# Wave propagation

## Introduction

The 1-D wave propagation problem is used as a test case for studying the dissipation and dispersion errors in a given finite difference scheme.There are a number of schemes which can be used to solve the problem.

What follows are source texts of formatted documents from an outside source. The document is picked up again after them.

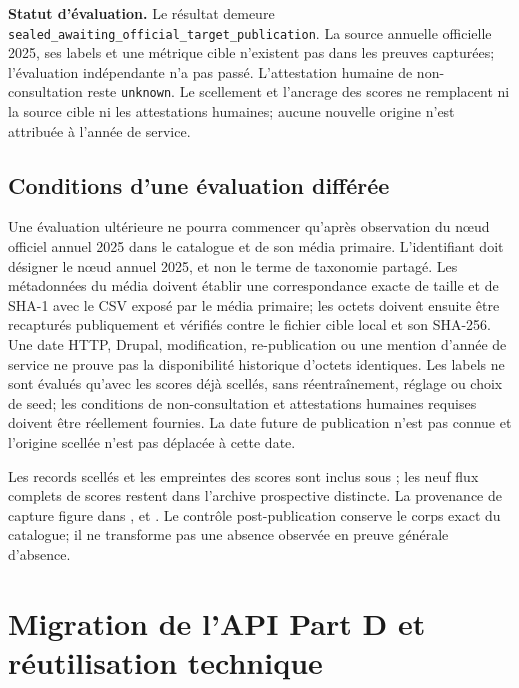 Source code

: \textbf{Statut d'évaluation.} Le résultat demeure \texttt{sealed\_awaiting\_official\_target\_publication}. La source annuelle officielle 2025, ses labels et une métrique cible n'existent pas dans les preuves capturées; l'évaluation indépendante n'a pas passé. L'attestation humaine de non-consultation reste \texttt{unknown}. Le scellement et l'ancrage des scores ne remplacent ni la source cible ni les attestations humaines; aucune nouvelle origine n'est attribuée à l'année de service.

\subsection{Conditions d'une évaluation différée}

Une évaluation ultérieure ne pourra commencer qu'après observation du nœud officiel annuel 2025 dans le catalogue et de son média primaire. L'identifiant doit désigner le nœud annuel 2025, et non le terme de taxonomie partagé. Les métadonnées du média doivent établir une correspondance exacte de taille et de SHA-1 avec le CSV exposé par le média primaire; les octets doivent ensuite être recapturés publiquement et vérifiés contre le fichier cible local et son SHA-256. Une date HTTP, Drupal, modification, re-publication ou une mention d'année de service ne prouve pas la disponibilité historique d'octets identiques. Les labels ne sont évalués qu'avec les scores déjà scellés, sans réentraînement, réglage ou choix de seed; les conditions de non-consultation et attestations humaines requises doivent être réellement fournies. La date future de publication n'est pas connue et l'origine scellée n'est pas déplacée à cette date.

Les records scellés et les empreintes des scores sont inclus sous ; les neuf flux complets de scores restent dans l'archive prospective distincte. La provenance de capture figure dans ,  et . Le contrôle post-publication conserve le corps exact du catalogue; il ne transforme pas une absence observée en preuve générale d'absence.

\par{}
\section{Migration de l'API Part D et réutilisation technique}
\label{supp:q2-reuse}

The usage of a higher order compact stencil (4th order considered here) with a low storage 4th order Runge-Kutta scheme to solve the current problem is discussed.

## Governing Equation $\frac{\partial u}{\partial t} + c \frac{\partial u}{\partial x}=0$

## Initial Condition $u(x,0)=exp(-b*(x-xc)^2)$

## Exact Solution $u(x,t)=exp(-b*((x-ct)-xc)^2)$

## Compact scheme ${f_{j-1}}^{'}-4{f_j}^{'}+{f_{j+1}}^{'}=\frac{3}{h}(f_{j+1}-f_{j-1})+0(h^4)$

At Boundaries ${f_0}^{'}+2{f_1}^{'}=\frac{1}{h}(-2.5f_0+2f_1+0.5f_2)$ ${f_n}^{'}+2{f_{n-1}}^{'}=\frac{1}{h}(2.5f_n-2f_{n-1}-0.5f_{n-2})$

## Runge-Kutta

Consider $\frac {\partial U}{\partial t}=H$

The low storage scheme is implemented as follows $U^{M+1}=U^M+b^Mdtf^M$ $f^M=a^Mf^{M-1}+H$

where M refers to the stages ,dt is the time step and the coefficients a and b are given by

a={0,-0.41789047,-1.19215169,-1.69778469,-1.51418344}
b={0.149665602,0.37921031,0.82295502,0.69945045,0.15305724}

## Reference

• Williamson, Williamson (1980), "Low Storage Runge-Kutta Schemes", Journal of Computational Physics, Vol.35, pp.48–56.
• Lele, Lele, S. K. (1992), "Compact Finite Difference Schemes with Spectral-like Resolution,” Journal of Computational Physics", Journal of Computational Physics, Vol. 103, pp 16–42.